Saved entries:
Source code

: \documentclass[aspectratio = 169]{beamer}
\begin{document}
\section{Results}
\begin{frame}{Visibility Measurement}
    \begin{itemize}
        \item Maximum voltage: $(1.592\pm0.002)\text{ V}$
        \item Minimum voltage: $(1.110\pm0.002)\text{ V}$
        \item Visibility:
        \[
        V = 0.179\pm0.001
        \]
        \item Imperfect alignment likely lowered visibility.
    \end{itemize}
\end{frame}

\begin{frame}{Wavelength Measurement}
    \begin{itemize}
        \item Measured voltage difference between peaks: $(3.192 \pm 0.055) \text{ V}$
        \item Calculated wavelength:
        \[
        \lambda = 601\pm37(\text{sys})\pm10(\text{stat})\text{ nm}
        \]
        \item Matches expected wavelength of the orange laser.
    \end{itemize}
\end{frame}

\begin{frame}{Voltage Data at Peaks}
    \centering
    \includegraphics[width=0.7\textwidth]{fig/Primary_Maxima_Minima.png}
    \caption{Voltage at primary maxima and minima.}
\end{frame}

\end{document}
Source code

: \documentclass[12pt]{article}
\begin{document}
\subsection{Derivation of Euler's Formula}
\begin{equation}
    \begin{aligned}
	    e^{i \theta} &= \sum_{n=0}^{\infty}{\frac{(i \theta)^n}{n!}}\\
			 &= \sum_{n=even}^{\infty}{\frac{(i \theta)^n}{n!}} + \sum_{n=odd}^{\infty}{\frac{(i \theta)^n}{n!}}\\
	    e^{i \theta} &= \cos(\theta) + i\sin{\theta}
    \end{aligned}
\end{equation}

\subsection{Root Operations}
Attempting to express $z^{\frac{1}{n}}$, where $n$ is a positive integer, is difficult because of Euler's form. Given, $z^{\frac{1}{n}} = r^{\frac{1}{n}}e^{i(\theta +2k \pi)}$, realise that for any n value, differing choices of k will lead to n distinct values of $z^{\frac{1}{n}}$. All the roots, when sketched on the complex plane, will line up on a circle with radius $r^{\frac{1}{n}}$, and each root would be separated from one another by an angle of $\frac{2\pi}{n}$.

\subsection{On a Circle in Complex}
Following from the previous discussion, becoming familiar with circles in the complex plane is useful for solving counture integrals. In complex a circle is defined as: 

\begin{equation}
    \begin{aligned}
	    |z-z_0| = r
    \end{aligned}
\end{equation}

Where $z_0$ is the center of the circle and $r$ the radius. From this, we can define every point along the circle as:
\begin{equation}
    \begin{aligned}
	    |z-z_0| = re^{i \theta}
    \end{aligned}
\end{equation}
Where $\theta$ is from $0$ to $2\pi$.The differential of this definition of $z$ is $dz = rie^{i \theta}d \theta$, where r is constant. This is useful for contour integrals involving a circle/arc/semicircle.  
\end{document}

...

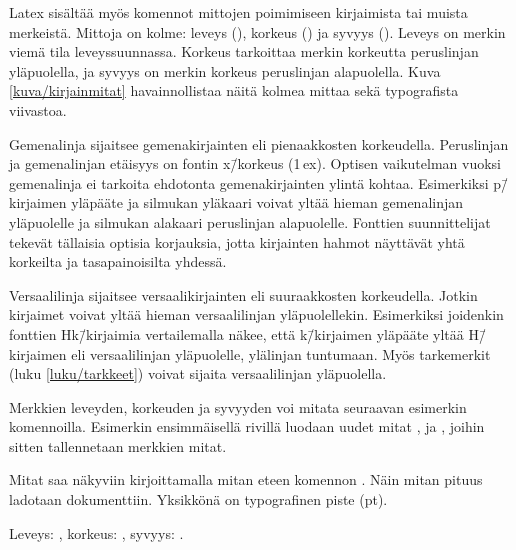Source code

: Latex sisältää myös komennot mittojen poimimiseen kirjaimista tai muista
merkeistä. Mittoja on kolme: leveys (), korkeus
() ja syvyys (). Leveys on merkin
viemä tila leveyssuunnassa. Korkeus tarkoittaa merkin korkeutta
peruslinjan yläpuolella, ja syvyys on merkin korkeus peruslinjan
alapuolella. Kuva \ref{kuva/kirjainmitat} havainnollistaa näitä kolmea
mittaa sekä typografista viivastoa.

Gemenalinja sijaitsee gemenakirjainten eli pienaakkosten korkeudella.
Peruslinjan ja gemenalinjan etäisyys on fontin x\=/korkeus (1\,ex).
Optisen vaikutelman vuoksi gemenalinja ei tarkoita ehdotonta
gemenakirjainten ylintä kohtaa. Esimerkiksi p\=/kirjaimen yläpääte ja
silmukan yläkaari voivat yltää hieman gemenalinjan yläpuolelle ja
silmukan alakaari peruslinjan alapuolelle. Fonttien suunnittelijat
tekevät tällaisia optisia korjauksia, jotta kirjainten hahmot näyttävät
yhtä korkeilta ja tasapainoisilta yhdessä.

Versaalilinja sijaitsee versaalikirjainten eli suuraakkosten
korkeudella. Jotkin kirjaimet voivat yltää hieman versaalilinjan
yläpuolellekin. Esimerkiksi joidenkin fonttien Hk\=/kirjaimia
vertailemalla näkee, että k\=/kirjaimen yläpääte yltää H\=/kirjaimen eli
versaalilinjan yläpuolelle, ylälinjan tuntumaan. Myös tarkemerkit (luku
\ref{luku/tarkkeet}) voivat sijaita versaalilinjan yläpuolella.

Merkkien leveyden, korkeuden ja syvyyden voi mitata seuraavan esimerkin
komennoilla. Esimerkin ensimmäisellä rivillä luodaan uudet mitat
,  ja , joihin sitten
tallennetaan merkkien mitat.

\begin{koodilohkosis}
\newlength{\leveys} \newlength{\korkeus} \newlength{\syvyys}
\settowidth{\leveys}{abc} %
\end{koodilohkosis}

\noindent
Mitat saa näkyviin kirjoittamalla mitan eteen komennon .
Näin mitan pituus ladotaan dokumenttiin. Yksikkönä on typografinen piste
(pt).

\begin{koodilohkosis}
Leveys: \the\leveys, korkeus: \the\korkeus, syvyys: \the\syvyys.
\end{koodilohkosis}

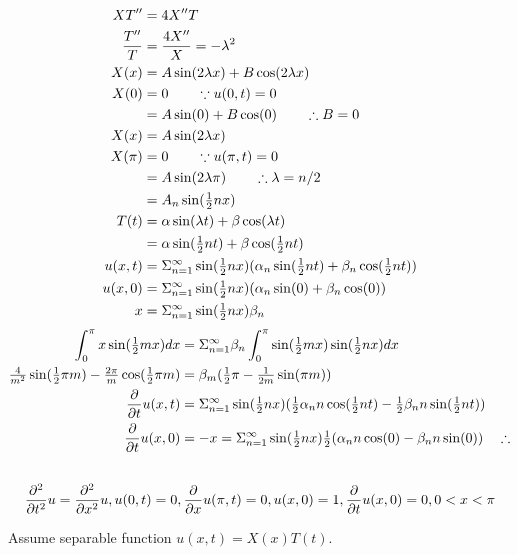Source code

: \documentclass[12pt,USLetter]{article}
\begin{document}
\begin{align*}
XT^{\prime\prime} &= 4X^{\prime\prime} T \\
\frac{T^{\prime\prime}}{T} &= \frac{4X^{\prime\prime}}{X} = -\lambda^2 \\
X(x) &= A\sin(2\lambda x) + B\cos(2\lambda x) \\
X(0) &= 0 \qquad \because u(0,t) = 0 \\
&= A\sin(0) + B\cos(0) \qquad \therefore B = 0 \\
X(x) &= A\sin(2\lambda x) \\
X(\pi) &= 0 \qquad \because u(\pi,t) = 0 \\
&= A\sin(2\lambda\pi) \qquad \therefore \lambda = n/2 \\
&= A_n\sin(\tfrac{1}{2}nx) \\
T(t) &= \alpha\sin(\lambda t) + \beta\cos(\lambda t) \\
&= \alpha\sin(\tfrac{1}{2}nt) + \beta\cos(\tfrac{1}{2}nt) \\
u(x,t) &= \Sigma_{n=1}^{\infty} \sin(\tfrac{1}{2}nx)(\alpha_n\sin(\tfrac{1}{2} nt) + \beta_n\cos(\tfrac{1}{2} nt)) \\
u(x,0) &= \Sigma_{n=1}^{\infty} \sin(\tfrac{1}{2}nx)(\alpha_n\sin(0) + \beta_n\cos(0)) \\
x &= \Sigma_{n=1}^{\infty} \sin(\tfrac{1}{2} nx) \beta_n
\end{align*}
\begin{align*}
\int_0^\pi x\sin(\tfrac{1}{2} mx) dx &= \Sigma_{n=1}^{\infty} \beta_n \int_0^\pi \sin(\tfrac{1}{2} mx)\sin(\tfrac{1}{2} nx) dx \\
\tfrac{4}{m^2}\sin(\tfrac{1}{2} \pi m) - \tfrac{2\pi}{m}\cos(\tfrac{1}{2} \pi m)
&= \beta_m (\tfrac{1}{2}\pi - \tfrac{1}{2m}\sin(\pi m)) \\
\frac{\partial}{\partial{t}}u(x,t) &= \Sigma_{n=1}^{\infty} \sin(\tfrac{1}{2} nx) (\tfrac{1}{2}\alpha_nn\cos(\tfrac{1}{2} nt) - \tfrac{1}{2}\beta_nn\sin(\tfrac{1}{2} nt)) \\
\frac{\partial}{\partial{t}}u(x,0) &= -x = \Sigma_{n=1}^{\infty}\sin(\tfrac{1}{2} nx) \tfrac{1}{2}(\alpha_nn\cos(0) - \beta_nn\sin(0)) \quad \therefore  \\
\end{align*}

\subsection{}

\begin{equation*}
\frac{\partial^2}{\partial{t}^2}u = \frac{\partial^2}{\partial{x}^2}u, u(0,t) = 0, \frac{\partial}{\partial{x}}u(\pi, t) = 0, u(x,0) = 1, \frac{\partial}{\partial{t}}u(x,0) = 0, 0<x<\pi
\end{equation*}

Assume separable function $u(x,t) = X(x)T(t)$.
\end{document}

...

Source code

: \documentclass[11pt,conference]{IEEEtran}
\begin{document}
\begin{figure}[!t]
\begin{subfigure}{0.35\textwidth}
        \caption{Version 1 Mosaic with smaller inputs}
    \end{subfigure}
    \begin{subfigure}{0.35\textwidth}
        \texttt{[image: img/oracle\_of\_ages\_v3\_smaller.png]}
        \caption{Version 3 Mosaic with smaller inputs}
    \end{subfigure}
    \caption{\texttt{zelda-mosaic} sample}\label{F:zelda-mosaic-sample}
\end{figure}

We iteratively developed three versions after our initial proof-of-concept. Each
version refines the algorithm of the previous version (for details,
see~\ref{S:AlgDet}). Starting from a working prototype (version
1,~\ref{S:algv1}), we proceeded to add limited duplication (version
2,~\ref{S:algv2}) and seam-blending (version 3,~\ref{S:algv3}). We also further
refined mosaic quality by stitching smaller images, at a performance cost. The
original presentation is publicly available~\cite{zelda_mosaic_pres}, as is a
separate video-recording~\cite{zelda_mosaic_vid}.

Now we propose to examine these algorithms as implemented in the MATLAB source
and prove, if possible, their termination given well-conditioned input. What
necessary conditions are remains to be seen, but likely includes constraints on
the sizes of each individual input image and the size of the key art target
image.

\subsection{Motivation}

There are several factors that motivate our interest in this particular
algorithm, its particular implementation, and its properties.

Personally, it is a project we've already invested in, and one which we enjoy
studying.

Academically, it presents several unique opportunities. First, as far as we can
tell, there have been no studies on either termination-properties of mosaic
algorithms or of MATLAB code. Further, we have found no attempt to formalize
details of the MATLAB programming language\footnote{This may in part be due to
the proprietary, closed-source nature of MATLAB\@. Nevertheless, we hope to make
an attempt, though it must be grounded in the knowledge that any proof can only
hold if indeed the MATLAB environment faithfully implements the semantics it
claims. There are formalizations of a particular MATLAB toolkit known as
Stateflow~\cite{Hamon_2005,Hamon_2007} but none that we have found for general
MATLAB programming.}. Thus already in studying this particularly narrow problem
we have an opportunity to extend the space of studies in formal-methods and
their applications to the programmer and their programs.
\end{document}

WHAT TO PRODUCE:
Filter the entries and keep only the lines holding "studies".

TASK RESULT:
tell, there have been no studies on either termination-properties of mosaic
we have an opportunity to extend the space of studies in formal-methods and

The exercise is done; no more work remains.